Saved data entries
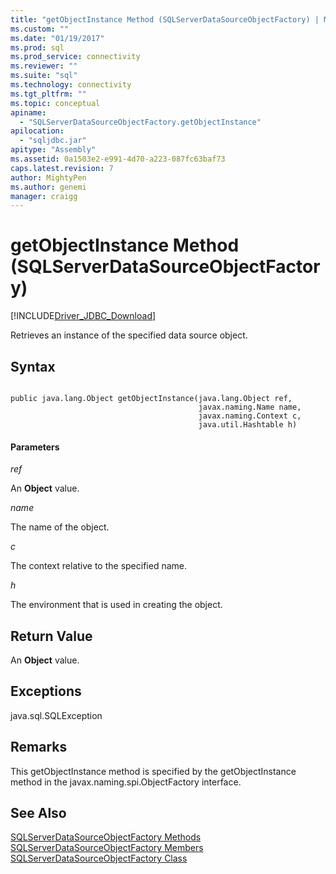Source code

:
 ```yaml
---
title: "getObjectInstance Method (SQLServerDataSourceObjectFactory) | Microsoft Docs"
ms.custom: ""
ms.date: "01/19/2017"
ms.prod: sql
ms.prod_service: connectivity
ms.reviewer: ""
ms.suite: "sql"
ms.technology: connectivity
ms.tgt_pltfrm: ""
ms.topic: conceptual
apiname: 
  - "SQLServerDataSourceObjectFactory.getObjectInstance"
apilocation: 
  - "sqljdbc.jar"
apitype: "Assembly"
ms.assetid: 0a1503e2-e991-4d70-a223-087fc63baf73
caps.latest.revision: 7
author: MightyPen
ms.author: genemi
manager: craigg
---
```

# getObjectInstance Method (SQLServerDataSourceObjectFactory)
[!INCLUDE[Driver_JDBC_Download](../../../includes/driver_jdbc_download.md)]

  Retrieves an instance of the specified data source object.  
  
## Syntax  
  
```  
  
public java.lang.Object getObjectInstance(java.lang.Object ref,  
                                          javax.naming.Name name,  
                                          javax.naming.Context c,  
                                          java.util.Hashtable h)  
```  
  
#### Parameters  
 *ref*  
  
 An **Object** value.  
  
 *name*  
  
 The name of the object.  
  
 *c*  
  
 The context relative to the specified name.  
  
 *h*  
  
 The environment that is used in creating the object.  
  
## Return Value  
 An **Object** value.  
  
## Exceptions  
 java.sql.SQLException  
  
## Remarks  
 This getObjectInstance method is specified by the getObjectInstance method in the javax.naming.spi.ObjectFactory interface.  
  
## See Also  
 [SQLServerDataSourceObjectFactory Methods](../../../connect/jdbc/reference/sqlserverdatasourceobjectfactory-methods.md)   
 [SQLServerDataSourceObjectFactory Members](../../../connect/jdbc/reference/sqlserverdatasourceobjectfactory-members.md)   
 [SQLServerDataSourceObjectFactory Class](../../../connect/jdbc/reference/sqlserverdatasourceobjectfactory-class.md)  
  
  
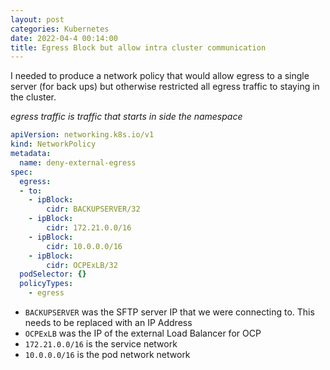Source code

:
```yaml
---
layout: post
categories: Kubernetes
date: 2022-04-4 00:14:00
title: Egress Block but allow intra cluster communication
---
```


I needed to produce a network policy that would allow egress to a single server (for back ups) but otherwise restricted all egress traffic to staying in the cluster.
<!--more-->

*egress traffic is traffic that starts in side the namespace*

```yaml
apiVersion: networking.k8s.io/v1
kind: NetworkPolicy
metadata:
  name: deny-external-egress
spec:
  egress:
  - to:
    - ipBlock:
        cidr: BACKUPSERVER/32
    - ipBlock:
        cidr: 172.21.0.0/16
    - ipBlock:
        cidr: 10.0.0.0/16
    - ipBlock:
        cidr: OCPExLB/32
  podSelector: {}
  policyTypes:
    - egress
```

* `BACKUPSERVER` was the SFTP server IP  that we were connecting to. This needs to be replaced with an IP Address
* `OCPExLB` was the IP of the external Load Balancer for OCP
* `172.21.0.0/16` is the service network
* `10.0.0.0/16` is the pod network network
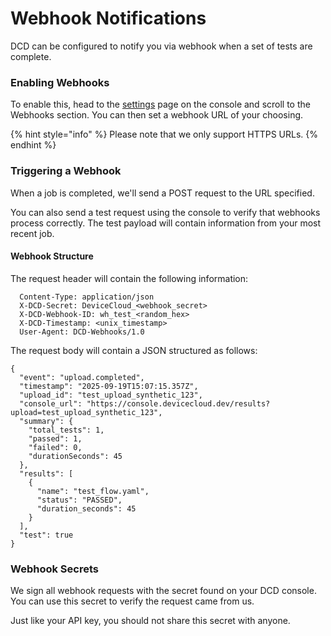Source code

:# Webhook Notifications

DCD can be configured to notify you via webhook when a set of tests are complete.

### Enabling Webhooks

To enable this, head to the [settings](https://console.devicecloud.dev/settings) page on the console and scroll to the Webhooks section. You can then set a webhook URL of your choosing.

{% hint style="info" %}
Please note that we only support HTTPS URLs.
{% endhint %}

### Triggering a Webhook

When a job is completed, we'll send a POST request to the URL specified.

You can also send a test request using the console to verify that webhooks process correctly. The test payload will contain information from your most recent job.

#### Webhook Structure

The request header will contain the following information:

```
  Content-Type: application/json
  X-DCD-Secret: DeviceCloud_<webhook_secret>
  X-DCD-Webhook-ID: wh_test_<random_hex>
  X-DCD-Timestamp: <unix_timestamp>
  User-Agent: DCD-Webhooks/1.0
```

The request body will contain a JSON structured as follows:

```
{
  "event": "upload.completed",
  "timestamp": "2025-09-19T15:07:15.357Z",
  "upload_id": "test_upload_synthetic_123",
  "console_url": "https://console.devicecloud.dev/results?upload=test_upload_synthetic_123",
  "summary": {
    "total_tests": 1,
    "passed": 1,
    "failed": 0,
    "durationSeconds": 45
  },
  "results": [
    {
      "name": "test_flow.yaml",
      "status": "PASSED",
      "duration_seconds": 45
    }
  ],
  "test": true
}
```

### Webhook Secrets

We sign all webhook requests with the secret found on your DCD console. You can use this secret to verify the request came from us.

Just like your API key, you should not share this secret with anyone.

• Task statement
What lines in the data above contain the word "that"? Show them all.

• Result of this exercise
 The environment that is used in creating the object.  
I needed to produce a network policy that would allow egress to a single server (for back ups) but otherwise restricted all egress traffic to staying in the cluster.
*egress traffic is traffic that starts in side the namespace*
* `BACKUPSERVER` was the SFTP server IP  that we were connecting to. This needs to be replaced with an IP Address
Please note that we only support HTTPS URLs.
You can also send a test request using the console to verify that webhooks process correctly. The test payload will contain information from your most recent job.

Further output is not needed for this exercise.